Histoire du bain
Depuis le début des temps, l’art du bain dans l’eau a été essentiel à la bonne santé et à la tranquillité d’esprit. Dès le troisième siècle, les établissements de bains sont rapidement devenus à la mode.
Les Grecs et les Romains ont été les chefs de file dans la construction de nombreux bains publics élaborés et coûteux, où ils pouvaient faire des affaires, bavarder avec des amis, manger, boire ou organiser des liaisons sexuelles.
Certains bains publics étaient si grandioses qu’ils pouvaient facilement contenir des salles de conférence, des galeries d’art, des salles de méditation et des espaces de prière. Il y avait aussi toujours de nombreux espaces séparés pour les affaires « privées ».
Les plus grands établissements de bains combinaient les pratiques de guérison avec le divertissement, les festivités sociales et la forme physique. Il n’était pas rare que des soldats blessés ou épuisés y trouvent du réconfort après une bataille avant de retourner à la vie sociale.

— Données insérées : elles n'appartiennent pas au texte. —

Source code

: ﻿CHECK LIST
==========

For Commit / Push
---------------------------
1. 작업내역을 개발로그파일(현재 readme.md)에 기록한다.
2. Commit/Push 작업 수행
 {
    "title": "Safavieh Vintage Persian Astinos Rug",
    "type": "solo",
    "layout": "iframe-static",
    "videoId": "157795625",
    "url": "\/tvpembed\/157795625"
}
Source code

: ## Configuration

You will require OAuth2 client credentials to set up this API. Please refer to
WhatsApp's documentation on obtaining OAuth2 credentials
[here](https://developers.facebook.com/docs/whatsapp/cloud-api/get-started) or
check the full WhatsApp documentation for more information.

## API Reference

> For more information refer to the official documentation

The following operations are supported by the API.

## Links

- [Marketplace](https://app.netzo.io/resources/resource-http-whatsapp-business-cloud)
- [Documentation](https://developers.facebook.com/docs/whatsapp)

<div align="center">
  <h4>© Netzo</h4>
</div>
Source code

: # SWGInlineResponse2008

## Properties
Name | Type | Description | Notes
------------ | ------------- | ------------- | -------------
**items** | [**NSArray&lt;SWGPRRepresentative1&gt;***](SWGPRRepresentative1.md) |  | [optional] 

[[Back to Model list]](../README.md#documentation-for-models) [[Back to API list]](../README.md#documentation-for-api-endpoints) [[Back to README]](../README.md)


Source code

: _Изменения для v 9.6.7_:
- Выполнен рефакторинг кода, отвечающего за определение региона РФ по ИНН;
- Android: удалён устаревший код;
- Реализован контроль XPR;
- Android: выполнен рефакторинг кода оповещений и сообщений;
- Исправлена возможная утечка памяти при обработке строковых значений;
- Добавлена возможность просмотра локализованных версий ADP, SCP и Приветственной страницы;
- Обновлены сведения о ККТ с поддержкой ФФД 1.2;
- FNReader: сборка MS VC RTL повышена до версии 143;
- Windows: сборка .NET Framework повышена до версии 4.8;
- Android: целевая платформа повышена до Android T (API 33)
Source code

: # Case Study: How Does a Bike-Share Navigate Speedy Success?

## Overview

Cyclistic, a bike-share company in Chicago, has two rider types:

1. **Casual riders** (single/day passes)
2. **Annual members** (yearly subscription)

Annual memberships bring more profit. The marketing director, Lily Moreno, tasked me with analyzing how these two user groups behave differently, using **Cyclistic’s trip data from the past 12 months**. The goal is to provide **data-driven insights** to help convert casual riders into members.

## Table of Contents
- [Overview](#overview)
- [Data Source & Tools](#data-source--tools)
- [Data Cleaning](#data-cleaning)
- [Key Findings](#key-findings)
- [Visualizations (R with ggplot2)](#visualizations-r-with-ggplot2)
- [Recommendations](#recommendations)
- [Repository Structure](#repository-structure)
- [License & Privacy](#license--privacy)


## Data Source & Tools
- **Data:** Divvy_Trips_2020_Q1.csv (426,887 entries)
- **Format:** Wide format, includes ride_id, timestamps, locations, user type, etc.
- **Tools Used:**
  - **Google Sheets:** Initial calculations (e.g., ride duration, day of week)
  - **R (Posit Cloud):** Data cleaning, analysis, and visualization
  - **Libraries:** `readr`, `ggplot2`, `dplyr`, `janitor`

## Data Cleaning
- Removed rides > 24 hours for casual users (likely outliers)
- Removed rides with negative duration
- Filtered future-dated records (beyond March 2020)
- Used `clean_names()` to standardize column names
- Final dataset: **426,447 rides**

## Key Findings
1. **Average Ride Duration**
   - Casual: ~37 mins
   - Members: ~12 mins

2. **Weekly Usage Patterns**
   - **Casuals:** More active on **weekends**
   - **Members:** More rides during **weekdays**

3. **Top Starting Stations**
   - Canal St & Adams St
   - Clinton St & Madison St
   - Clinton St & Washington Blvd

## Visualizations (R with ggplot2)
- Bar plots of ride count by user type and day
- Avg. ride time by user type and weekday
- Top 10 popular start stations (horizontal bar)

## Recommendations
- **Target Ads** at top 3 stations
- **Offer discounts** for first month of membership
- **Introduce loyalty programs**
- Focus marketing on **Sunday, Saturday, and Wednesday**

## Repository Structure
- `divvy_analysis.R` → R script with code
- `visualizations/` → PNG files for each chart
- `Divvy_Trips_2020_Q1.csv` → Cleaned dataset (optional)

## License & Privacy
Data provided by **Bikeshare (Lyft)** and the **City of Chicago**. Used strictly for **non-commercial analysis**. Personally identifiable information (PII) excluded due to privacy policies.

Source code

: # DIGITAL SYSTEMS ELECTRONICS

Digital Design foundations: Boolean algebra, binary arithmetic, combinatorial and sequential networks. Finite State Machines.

Certains des meilleurs guérisseurs travaillaient dans les bains et pouvaient soigner leurs blessures.
La majorité des établissements de bains étaient très spectaculaires et ornés, pouvant accueillir jusqu’à 6 000 baigneurs à la fois. Les membres de l’élite y amenaient leurs serviteurs pour faire les courses, les nourrir ou leur faire des massages.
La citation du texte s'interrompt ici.